▶ _WHAT TO WORK ON_: Lines of the listing below that contain the string "xmlns" are to be returned.
[MATERIAL FOR THE TASK]
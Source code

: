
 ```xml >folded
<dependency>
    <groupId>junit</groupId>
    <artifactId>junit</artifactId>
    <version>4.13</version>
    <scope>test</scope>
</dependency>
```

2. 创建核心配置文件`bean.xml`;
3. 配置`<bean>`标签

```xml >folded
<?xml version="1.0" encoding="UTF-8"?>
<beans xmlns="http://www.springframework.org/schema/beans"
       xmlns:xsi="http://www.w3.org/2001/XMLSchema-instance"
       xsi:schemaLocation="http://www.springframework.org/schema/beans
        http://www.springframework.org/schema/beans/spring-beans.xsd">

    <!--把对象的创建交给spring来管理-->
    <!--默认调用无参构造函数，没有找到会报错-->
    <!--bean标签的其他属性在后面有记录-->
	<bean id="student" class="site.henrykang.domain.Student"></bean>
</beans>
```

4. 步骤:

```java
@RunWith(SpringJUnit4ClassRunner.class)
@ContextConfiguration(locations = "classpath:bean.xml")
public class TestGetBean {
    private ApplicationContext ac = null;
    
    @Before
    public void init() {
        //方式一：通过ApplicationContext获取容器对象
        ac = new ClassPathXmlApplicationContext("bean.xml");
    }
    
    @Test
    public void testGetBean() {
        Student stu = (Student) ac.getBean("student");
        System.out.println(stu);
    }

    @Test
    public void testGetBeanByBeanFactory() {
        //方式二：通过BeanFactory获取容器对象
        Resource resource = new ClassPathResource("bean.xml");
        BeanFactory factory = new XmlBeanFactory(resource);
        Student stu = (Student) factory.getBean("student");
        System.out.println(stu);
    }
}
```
[/MATERIAL FOR THE TASK]
▶ _SOLVED PROBLEM_:
<beans xmlns="http://www.springframework.org/schema/beans"
       xmlns:xsi="http://www.w3.org/2001/XMLSchema-instance"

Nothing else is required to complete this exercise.